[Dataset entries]
:::::

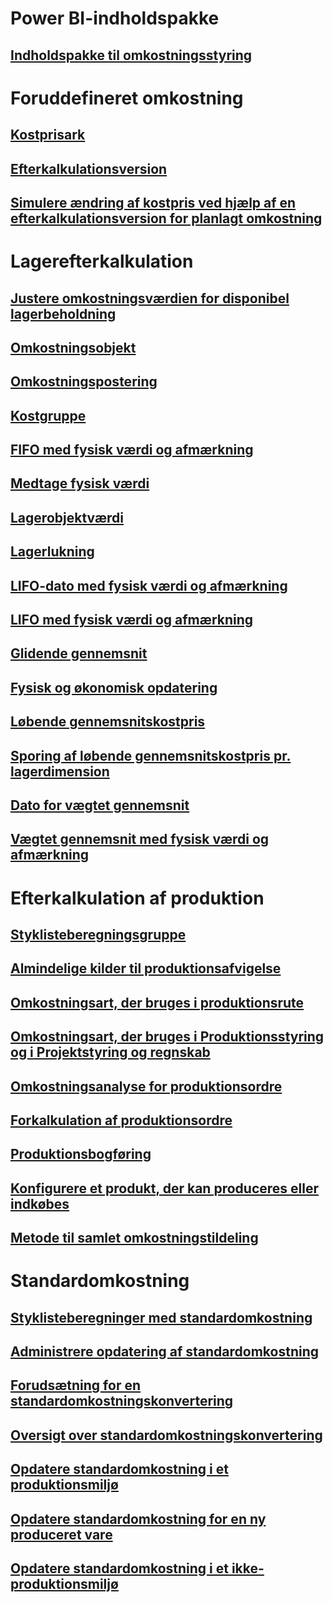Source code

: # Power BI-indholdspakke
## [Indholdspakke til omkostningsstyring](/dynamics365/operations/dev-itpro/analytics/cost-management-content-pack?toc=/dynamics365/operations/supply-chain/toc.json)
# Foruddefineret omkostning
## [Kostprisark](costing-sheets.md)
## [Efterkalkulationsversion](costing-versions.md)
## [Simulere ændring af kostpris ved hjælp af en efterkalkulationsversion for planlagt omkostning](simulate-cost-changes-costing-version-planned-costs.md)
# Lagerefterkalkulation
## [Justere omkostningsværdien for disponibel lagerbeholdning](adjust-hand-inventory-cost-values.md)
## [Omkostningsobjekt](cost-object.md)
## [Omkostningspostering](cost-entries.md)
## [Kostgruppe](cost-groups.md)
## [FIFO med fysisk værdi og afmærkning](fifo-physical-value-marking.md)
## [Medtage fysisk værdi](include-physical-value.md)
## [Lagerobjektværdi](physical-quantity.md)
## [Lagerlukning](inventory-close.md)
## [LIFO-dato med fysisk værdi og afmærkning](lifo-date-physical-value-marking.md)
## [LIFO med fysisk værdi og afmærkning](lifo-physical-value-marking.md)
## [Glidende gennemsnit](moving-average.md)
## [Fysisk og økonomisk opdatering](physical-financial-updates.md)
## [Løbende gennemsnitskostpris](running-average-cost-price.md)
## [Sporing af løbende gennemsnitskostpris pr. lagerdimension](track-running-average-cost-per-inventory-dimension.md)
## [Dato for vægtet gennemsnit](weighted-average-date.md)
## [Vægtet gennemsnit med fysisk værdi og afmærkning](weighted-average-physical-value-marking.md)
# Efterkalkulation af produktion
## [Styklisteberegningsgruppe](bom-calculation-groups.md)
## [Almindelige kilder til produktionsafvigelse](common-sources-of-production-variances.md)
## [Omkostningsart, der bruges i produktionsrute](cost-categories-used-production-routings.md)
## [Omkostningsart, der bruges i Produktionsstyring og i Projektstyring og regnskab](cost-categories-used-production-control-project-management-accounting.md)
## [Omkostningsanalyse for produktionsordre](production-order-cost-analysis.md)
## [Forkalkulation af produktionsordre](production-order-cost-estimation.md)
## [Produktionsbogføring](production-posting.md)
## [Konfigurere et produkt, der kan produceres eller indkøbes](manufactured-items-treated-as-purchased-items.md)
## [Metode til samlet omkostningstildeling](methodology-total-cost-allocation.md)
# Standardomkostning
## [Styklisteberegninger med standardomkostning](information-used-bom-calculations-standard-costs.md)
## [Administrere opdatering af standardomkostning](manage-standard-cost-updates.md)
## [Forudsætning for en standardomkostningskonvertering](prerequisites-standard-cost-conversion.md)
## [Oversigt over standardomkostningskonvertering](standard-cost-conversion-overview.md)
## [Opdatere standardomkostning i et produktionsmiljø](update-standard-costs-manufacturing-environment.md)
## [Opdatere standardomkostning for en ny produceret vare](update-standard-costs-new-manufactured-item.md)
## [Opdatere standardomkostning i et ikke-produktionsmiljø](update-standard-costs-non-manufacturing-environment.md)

:::::

**Assignment**
Every line from the one containing "## [Opdatere standardomkostning for" to the end of the entries must be set down exactly, with none omitted and none added.

**Solution to this task**
## [Opdatere standardomkostning for en ny produceret vare](update-standard-costs-new-manufactured-item.md)
## [Opdatere standardomkostning i et ikke-produktionsmiljø](update-standard-costs-non-manufacturing-environment.md)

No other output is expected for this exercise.